Tennessee lawmakers have shelved plans to introduce a bill to legalize and regulate medical marijuana.

The bill’s main sponsor, Sen. Steve Dickerson (R-Nashville), a vocal advocate for medical marijuana, said that they did not have sufficient support across the House so it made sense to postpone bills on the issue until next year.

Prior to the decision, Dickerson considered introducing a legislative amendment that would have permitted severely ill people to legally access medical marijuana from this summer.

Efforts to resume in 2020

As it stands though, Dickerson said that he hopes to reintroduce the bill in 2020, and it is likely that it will be very similar to the amended bill known as the Tennessee Agricultural Medicine Act.

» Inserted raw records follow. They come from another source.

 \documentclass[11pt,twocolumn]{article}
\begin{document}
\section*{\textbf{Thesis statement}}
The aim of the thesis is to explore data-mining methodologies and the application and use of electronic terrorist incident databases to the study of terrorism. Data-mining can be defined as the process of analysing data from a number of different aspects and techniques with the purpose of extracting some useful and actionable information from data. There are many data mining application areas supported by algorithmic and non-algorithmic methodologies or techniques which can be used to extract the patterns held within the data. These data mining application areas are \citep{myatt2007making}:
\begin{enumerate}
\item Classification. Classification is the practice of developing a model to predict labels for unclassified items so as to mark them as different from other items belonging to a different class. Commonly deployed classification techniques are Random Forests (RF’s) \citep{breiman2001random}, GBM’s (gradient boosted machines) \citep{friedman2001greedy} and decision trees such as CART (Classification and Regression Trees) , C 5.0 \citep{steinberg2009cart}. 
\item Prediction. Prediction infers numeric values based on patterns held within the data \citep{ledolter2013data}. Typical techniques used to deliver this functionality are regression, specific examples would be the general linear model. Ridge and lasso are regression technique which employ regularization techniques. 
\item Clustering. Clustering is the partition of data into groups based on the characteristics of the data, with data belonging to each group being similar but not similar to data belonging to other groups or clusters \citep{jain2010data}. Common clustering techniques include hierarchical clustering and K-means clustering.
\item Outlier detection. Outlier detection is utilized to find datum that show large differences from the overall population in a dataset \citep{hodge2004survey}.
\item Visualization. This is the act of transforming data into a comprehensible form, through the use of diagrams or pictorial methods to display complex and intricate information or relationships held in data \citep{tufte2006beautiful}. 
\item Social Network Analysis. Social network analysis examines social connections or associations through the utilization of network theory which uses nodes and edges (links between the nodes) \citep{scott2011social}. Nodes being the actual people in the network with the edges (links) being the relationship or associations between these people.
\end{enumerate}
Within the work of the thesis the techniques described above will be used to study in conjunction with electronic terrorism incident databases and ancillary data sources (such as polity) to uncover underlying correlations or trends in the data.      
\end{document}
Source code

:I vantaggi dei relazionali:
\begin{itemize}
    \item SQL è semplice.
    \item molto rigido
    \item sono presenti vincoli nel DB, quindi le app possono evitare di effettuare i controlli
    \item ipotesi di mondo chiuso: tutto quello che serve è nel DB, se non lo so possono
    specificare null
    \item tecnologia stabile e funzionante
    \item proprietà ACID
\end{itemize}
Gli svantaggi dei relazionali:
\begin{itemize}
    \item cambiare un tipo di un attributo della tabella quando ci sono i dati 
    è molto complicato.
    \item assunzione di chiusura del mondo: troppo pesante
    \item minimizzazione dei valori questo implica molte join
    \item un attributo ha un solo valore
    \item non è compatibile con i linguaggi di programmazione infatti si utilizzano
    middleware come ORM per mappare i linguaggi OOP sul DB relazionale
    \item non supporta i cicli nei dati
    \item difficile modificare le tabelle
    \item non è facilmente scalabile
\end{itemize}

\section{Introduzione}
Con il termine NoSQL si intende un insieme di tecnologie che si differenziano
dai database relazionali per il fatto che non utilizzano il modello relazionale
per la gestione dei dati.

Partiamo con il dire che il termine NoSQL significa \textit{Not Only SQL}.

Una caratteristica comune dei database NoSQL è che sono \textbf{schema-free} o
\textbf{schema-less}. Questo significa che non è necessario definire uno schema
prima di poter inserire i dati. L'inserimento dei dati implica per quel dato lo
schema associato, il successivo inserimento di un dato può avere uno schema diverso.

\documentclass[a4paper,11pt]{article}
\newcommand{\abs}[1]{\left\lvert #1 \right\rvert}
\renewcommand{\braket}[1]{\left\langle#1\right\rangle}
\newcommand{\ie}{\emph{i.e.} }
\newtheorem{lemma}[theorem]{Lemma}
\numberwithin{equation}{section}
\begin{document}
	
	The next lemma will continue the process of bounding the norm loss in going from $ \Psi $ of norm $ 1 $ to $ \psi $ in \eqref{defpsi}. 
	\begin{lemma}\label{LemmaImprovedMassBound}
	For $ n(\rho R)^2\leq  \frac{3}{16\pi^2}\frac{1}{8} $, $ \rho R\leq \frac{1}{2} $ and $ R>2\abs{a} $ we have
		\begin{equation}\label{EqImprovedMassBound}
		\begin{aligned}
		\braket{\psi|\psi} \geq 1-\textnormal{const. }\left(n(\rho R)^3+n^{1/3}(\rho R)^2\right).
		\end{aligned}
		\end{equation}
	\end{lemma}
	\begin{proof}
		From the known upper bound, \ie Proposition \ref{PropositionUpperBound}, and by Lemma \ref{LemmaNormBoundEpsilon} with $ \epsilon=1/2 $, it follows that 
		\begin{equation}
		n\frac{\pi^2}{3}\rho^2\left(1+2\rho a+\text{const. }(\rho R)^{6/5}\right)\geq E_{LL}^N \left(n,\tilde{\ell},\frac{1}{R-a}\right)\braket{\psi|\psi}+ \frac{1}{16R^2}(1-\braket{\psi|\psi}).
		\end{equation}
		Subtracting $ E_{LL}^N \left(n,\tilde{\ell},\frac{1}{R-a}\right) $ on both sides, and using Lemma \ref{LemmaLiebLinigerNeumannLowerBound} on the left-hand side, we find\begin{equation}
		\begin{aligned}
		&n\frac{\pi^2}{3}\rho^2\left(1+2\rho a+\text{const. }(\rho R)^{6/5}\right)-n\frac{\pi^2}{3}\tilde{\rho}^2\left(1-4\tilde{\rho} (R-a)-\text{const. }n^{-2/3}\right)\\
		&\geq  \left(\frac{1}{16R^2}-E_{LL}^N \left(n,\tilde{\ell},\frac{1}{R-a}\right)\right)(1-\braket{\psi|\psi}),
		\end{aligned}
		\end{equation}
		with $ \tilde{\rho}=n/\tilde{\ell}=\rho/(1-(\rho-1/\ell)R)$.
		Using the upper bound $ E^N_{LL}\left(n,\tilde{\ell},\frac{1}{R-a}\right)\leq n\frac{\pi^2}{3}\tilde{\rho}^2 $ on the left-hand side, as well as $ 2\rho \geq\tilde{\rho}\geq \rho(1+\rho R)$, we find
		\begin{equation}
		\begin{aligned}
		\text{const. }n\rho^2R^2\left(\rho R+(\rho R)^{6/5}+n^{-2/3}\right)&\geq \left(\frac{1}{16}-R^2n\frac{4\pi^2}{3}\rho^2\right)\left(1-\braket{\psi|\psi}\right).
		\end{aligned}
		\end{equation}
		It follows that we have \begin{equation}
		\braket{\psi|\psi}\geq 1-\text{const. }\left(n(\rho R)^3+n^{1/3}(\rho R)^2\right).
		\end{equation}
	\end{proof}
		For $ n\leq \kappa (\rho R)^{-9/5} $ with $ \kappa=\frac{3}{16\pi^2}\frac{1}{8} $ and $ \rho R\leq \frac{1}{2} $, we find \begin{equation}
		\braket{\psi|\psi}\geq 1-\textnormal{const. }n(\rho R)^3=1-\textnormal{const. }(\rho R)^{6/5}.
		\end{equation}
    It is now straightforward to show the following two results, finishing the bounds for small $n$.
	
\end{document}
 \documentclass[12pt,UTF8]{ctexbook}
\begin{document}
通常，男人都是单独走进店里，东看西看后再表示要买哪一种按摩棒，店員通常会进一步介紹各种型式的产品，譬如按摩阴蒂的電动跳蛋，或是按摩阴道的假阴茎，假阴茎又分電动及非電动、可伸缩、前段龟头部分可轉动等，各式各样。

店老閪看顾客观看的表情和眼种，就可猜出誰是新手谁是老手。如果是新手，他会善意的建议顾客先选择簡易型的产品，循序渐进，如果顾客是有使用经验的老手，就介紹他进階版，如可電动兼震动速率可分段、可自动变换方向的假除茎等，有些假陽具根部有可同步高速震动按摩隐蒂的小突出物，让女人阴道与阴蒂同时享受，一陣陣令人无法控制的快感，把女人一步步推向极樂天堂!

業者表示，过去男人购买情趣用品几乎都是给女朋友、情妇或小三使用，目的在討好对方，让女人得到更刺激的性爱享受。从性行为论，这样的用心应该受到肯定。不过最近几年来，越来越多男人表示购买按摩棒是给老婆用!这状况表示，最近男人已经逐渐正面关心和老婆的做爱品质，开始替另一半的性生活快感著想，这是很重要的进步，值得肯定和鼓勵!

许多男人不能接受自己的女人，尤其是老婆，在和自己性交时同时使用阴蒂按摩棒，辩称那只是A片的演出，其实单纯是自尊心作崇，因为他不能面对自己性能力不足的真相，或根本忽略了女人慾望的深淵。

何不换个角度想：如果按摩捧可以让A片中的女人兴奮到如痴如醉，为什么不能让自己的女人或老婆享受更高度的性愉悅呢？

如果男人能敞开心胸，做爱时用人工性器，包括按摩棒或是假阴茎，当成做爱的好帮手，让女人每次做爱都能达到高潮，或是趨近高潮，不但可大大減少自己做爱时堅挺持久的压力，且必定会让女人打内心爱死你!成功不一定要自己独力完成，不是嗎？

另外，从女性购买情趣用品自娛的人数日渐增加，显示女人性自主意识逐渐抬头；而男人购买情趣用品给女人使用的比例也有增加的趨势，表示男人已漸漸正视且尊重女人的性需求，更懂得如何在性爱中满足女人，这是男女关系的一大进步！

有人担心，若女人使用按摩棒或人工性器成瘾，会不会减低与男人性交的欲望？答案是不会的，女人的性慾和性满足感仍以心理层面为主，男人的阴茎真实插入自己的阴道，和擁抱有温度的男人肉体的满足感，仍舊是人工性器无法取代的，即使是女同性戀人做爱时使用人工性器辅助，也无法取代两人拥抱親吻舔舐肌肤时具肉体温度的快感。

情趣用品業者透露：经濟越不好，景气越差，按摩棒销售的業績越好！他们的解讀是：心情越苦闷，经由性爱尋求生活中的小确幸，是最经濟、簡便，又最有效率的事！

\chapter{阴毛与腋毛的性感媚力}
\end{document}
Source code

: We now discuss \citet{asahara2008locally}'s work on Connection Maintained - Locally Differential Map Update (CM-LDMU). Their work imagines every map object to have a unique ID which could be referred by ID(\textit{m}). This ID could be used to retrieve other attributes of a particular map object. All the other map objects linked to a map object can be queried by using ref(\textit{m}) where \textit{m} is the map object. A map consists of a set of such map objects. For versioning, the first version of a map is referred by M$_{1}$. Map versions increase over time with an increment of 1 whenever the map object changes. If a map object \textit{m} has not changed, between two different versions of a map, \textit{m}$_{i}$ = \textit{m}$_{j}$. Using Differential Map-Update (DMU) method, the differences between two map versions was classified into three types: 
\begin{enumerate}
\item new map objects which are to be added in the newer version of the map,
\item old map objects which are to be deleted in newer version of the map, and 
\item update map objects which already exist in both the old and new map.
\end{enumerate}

The bill, if passed and signed into law, would have created a legal framework for medical marijuana throughout Tennessee. This would have included a new agricultural medicine commission responsible for issuing licenses to medical marijuana businesses and registration cards to marijuana patients diagnosed with a qualifying condition by their physician.

Patients would then be included on a registry accessible to the police, meaning they could carry marijuana without fear of arrest.

Qualifying conditions

The amended bill included a range of qualifying conditions for medical marijuana such as cancer, HIV or AIDS, Alzheimer’s disease, Hepatitis C, and any chronic or debilitating disease or condition that causes chronic pain, severe nausea, and seizures. Opioid addiction was not included as a qualifying condition, but the proposal leaves some room for the new medical marijuana commission to potentially approve certain cases on an individual basis.

Children with a qualifying illness would also have been able to get a medical marijuana card so long as their parent or legal guardian agreed to be the child’s “designated caregiver.”

Smoking would be banned

The bill allowed for the consumption of marijuana in “nasal sprays, capsules, pills, suppositories, transdermal patches, ointments, lotions, lozenges, tinctures, oils and liquids,” but smoking was expressly forbidden. Vaporized marijuana is “not deemed to be smoked,” so vaping would be permitted.

Municipalities or counties would have been able to prevent medical marijuana businesses from opening in their jurisdiction, while individual residents could also do this by collecting enough signatures and adding an opt-out option to a local ballot.

The bill also includes a provision that would have forbidden marijuana retailers from opening within 1,000 feet of a school, or 300 feet of a child care center, a public park, a public playground, a public swimming pool, a place of worship, or a community center.

For now though, the bill has been sidelined. Dickerson said he considered it more damaging to have the bill voted down now than to delay it until next year.

If passed, the bill would likely face one further hurdle in the form of Gov. Bill Lee, who said prior to his election to office that he is opposed to medical marijuana.

“For me, the data is not substantive enough to show that medical marijuana is the right approach right now,” Lee said during an October debate. “I would pursue other options first.”